Gidget (Jenny Slate), a pomeranian who has a huge crush on Max, displays intense bravery and ferociousness in the face of adversity. The elderly basset hound called Pops (Dana Carvey) uses his sense of smell to lead Max’s merry friends. Oh and yeah, Mel the Pug (Bobby Moynihan) is adorable of course, much like internet sensation Doug the Pug! Tattoo (Michael Beattie), Snowball’s pig sidekick, demonstrates how pigs are underrated and are actually intelligent. Although somehow out of place, the hawk who becomes Gidget’s friend, Tiberius (Albert Brooks), initially acts very predatory.
Aside from humorously addressing the issue of what pets do when you’re away, The Secret Life of Pets tackles a lot of important issues when it comes to our furry friends. Are they really capable of grasping the concept of death, rage, revenge, love, loss and loyalty, or do we just project these towards them?
Other issues include unloved and discarded pets, owners dying before their pets, pets and their relationships with fellow animals (whether pets or strays), paralysis (Pops and his wheels), pets as people pleasers (poodle who likes heavy metal but pretends to like classical when his owner is around), and pets accidentally getting lost and forgetting their way home. It’s actually very inclusive of The Secret Life of Pets to make Duke a mutt. Most of the dog movies we have tend to feature dogs with breeds as leads, and this film manages to break down this barrier. It also promotes adopting shelter dogs instead of always opting for puppies, since all of them deserve a forever home (no matter how old).
Despite being a talking animal movie, it seems to not have created much of a following here in the Philippines. Stats aren’t available yet, but its delayed release here is already telling of the level of demand. Does it have anything to do with the different pet-owner dynamic in the country? Maybe. Dog walkers aren’t really prevalent here, and pets usually stay outside (and guard a bungalow house) instead of staying inside an apartment. Usage of collars is also not widespread enough. Still, The Secret Life of Pets is a pet lovers’ paradise and is a must-watch for anyone who loves animals.

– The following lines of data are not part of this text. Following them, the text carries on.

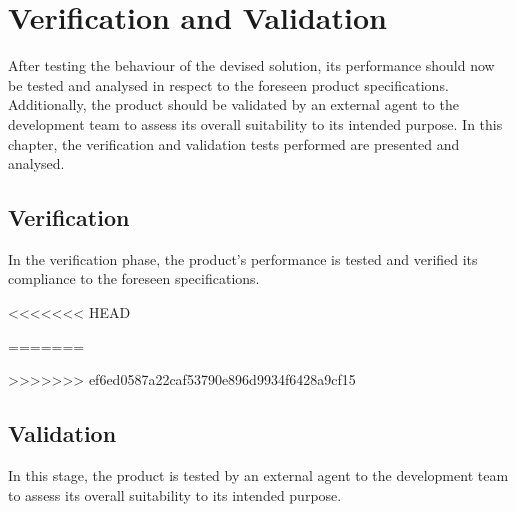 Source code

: \chapter{Verification and Validation}%
\label{ch:verif-valid}
After testing the behaviour of the devised solution, its performance should now
be tested and analysed in respect to the foreseen product
specifications. Additionally, the product should be validated by an external
agent to the development team to assess its overall suitability to its intended
purpose. In this chapter, the verification and validation tests performed are
presented and analysed.
%
\section{Verification}%
\label{sec:verification}
In the verification phase, the product's performance is tested and verified its
compliance to the foreseen specifications.
% 

<<<<<<< HEAD

=======

>>>>>>> ef6ed0587a22caf53790e896d9934f6428a9cf15
%
\section{Validation}%
\label{sec:validation}
In this stage, the product is tested by an external agent to the development
team to assess its overall suitability to its intended purpose.
% 
%
%
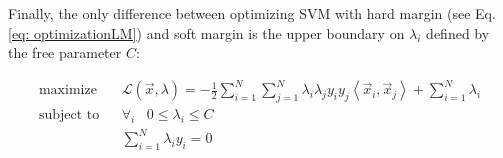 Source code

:Finally, the only difference between optimizing SVM with hard margin (see Eq. \ref{eq: optimizationLM}) and soft margin is the upper boundary on $\lambda_i$ defined by the free parameter $C$:

\begin{eqnarray}\label{eq: optimizationSoftLM}
 \text{maximize} & & \mathcal{L} (\vec x, \lambda) = -\frac{1}{2}\sum_{i=1}^N\sum_{j=1}^N\lambda_i\lambda_jy_iy_j\left<\vec x_i, \vec x_j\right> + \sum_{i=1}^{N}\lambda_i \\ \nonumber
 \text{subject to} & & \forall_i \hspace{10pt} 0 \leq \lambda_i \leq C \\ \nonumber
 \text{} & & \sum_{i=1}^{N} \lambda_iy_i = 0
\end{eqnarray}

Although there were scenes like the sausage dream and the truck-bridge scene that would make you smile stupidly, The Secret Life of Pets is a highly intelligent film, unlike its sister movie Minions (There’s a Minions short at the start, which made me suddenly compare the two). I’m pleased that as of this writing, the film has earned more than $720 million worldwide with just a $75 million budget (stats from boxofficemojo.com).
In The Secret Life of Pets, unloved and forgotten pets fight back. However, this is simply not the case in real life. Even if sometimes abandoned, they are always waiting for a human to be their best friend. So please, pat your cat’s head, scratch your dog’s belly, and just be happy that we live in a world where there are pets, and that’s no secret.